Rosaline screenwriters Scott Neustadter and Michael H. Weber never tried to “write like Shakespeare”.
Adapted from Rebecca Serle’s 2012 novel and directed by Karen Maine, the romantic comedy is inspired by the briefly mentioned character of Rosaline from William Shakespeare’s play Romeo and Juliet.
The work is told from the perspective of Rosaline (Kaitlyn Dever), who is heartbroken when Romeo (Kyle Allen) meets Juliet (Isabela Merced) and begins to pursue her instead.
Though they take cues from the tragedy, the (500) Days of Summer screenwriters had a lot of fun dreaming up new dialogue for the characters.
“The dirty little secret of writing this movie is that Scott and I cannot write like Shakespeare. So, we thought, even though we’re setting it in the period, everybody should sound how we sound, except Romeo. He is a romantic. He speaks in this beautiful poetry that all the young women fall for.
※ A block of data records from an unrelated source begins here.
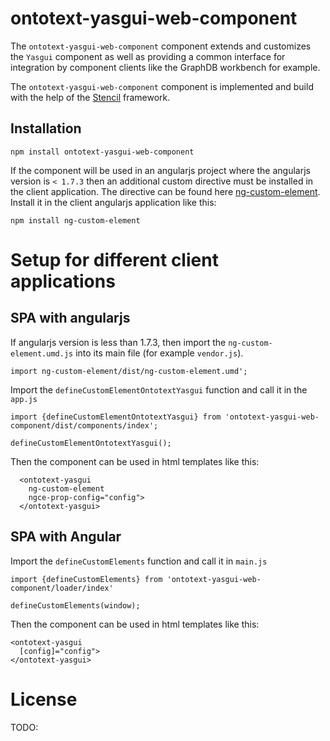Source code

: # ontotext-yasgui-web-component

The `ontotext-yasgui-web-component` component extends and customizes the `Yasgui` component as well
as providing a common interface for integration by component clients like the GraphDB workbench for
example.

The `ontotext-yasgui-web-component` component is implemented and build with the help of the 
[Stencil](https://stenciljs.com/) framework.

## Installation

```
npm install ontotext-yasgui-web-component
```

If the component will be used in an angularjs project where the angularjs version is `< 1.7.3` then
an additional custom directive must be installed in the client application. The directive can be 
found here [ng-custom-element](https://www.npmjs.com/package/ng-custom-element). Install it in the 
client angularjs application like this:

```
npm install ng-custom-element
```

# Setup for different client applications

## SPA with angularjs

If angularjs version is less than 1.7.3, then import the `ng-custom-element.umd.js` into its main 
file (for example `vendor.js`).

```
import ng-custom-element/dist/ng-custom-element.umd';
```

Import the `defineCustomElementOntotextYasgui` function and call it in the `app.js`

```
import {defineCustomElementOntotextYasgui} from 'ontotext-yasgui-web-component/dist/components/index';

defineCustomElementOntotextYasgui();
```

Then the component can be used in html templates like this:

```
  <ontotext-yasgui
    ng-custom-element
    ngce-prop-config="config">
  </ontotext-yasgui>
```

## SPA with Angular

Import the `defineCustomElements` function and call it in `main.js`

```
import {defineCustomElements} from 'ontotext-yasgui-web-component/loader/index'

defineCustomElements(window);
```

Then the component can be used in html templates like this:

```
<ontotext-yasgui
  [config]="config">
</ontotext-yasgui>
```

# License
TODO: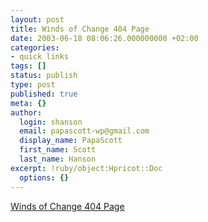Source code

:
 ```yaml
---
layout: post
title: Winds of Change 404 Page
date: 2003-06-18 08:06:26.000000000 +02:00
categories:
- quick links
tags: []
status: publish
type: post
published: true
meta: {}
author:
  login: shanson
  email: papascott-wp@gmail.com
  display_name: PapaScott
  first_name: Scott
  last_name: Hanson
excerpt: !ruby/object:Hpricot::Doc
  options: {}
---
```

<p><a title="Yes, those lying, imperialistic dogs have lied to you again." href="http://windsofchange.net/404">Winds of Change 404 Page</a></p>
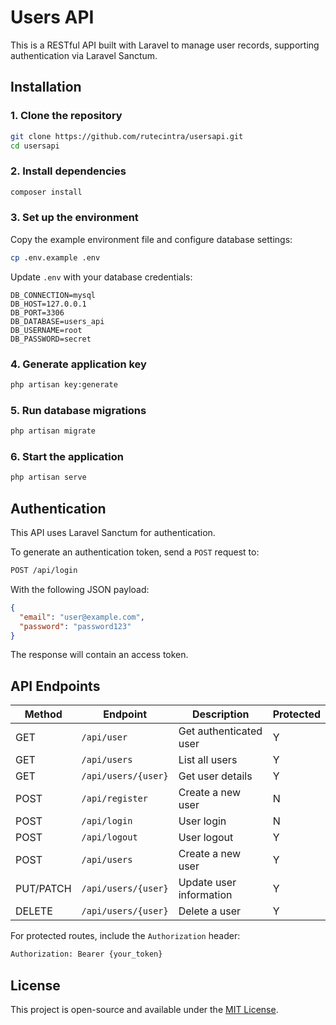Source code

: # Users API

This is a RESTful API built with Laravel to manage user records, supporting authentication via Laravel Sanctum.

## **Installation**

### **1. Clone the repository**

```sh
git clone https://github.com/rutecintra/usersapi.git
cd usersapi
```

### **2. Install dependencies**

```sh
composer install
```

### **3. Set up the environment**

Copy the example environment file and configure database settings:

```sh
cp .env.example .env
```

Update `.env` with your database credentials:

```env
DB_CONNECTION=mysql
DB_HOST=127.0.0.1
DB_PORT=3306
DB_DATABASE=users_api
DB_USERNAME=root
DB_PASSWORD=secret
```

### **4. Generate application key**

```sh
php artisan key:generate
```

### **5. Run database migrations**

```sh
php artisan migrate
```

### **6. Start the application**

```sh
php artisan serve
```

## **Authentication**

This API uses Laravel Sanctum for authentication.

To generate an authentication token, send a `POST` request to:

```sh
POST /api/login
```

With the following JSON payload:

```json
{
  "email": "user@example.com",
  "password": "password123"
}
```

The response will contain an access token.

## **API Endpoints**

| Method      | Endpoint               | Description | Protected |
|------------|------------------------|-------------|-------------|
| GET        | `/api/user`            | Get authenticated user | Y
| GET        | `/api/users`           | List all users | Y
| GET        | `/api/users/{user}`    | Get user details | Y
| POST       | `/api/register`        | Create a new user | N
| POST       | `/api/login`           | User login | N
| POST       | `/api/logout`          | User logout | Y
| POST       | `/api/users`           | Create a new user | Y
| PUT/PATCH  | `/api/users/{user}`    | Update user information | Y
| DELETE     | `/api/users/{user}`    | Delete a user | Y

For protected routes, include the `Authorization` header:

```sh
Authorization: Bearer {your_token}
```

## **License**

This project is open-source and available under the [MIT License](LICENSE).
So, as much as possible, we tried to preserve Shakespeare’s words when it came to Romeo. But for the most part, the characters would sound how we all sound now,” said Weber in an interview for Disney. “Telling the story from Rosaline’s perspective allowed us to make this a comedy, rather than a tragedy like the original Romeo and Juliet. But the other thing it allowed us to do was explore someone else’s point of view who was there, who experienced these things.”
And Booksmart star Kaitlyn also enjoyed having the freedom to make Rosaline her own.
“Rosaline exists in the original story, but we don’t know much about her,” she continued. “She has a very small role in the story. Because of that, it was a really exciting prospect, because you can do anything and everything you want to – and the character we created was something that we felt like you could go for in so many ways.”
Rosaline, also starring Sean Teale, Minnie Driver, and Bradley Whitford, is now streaming on Hulu and Disney+.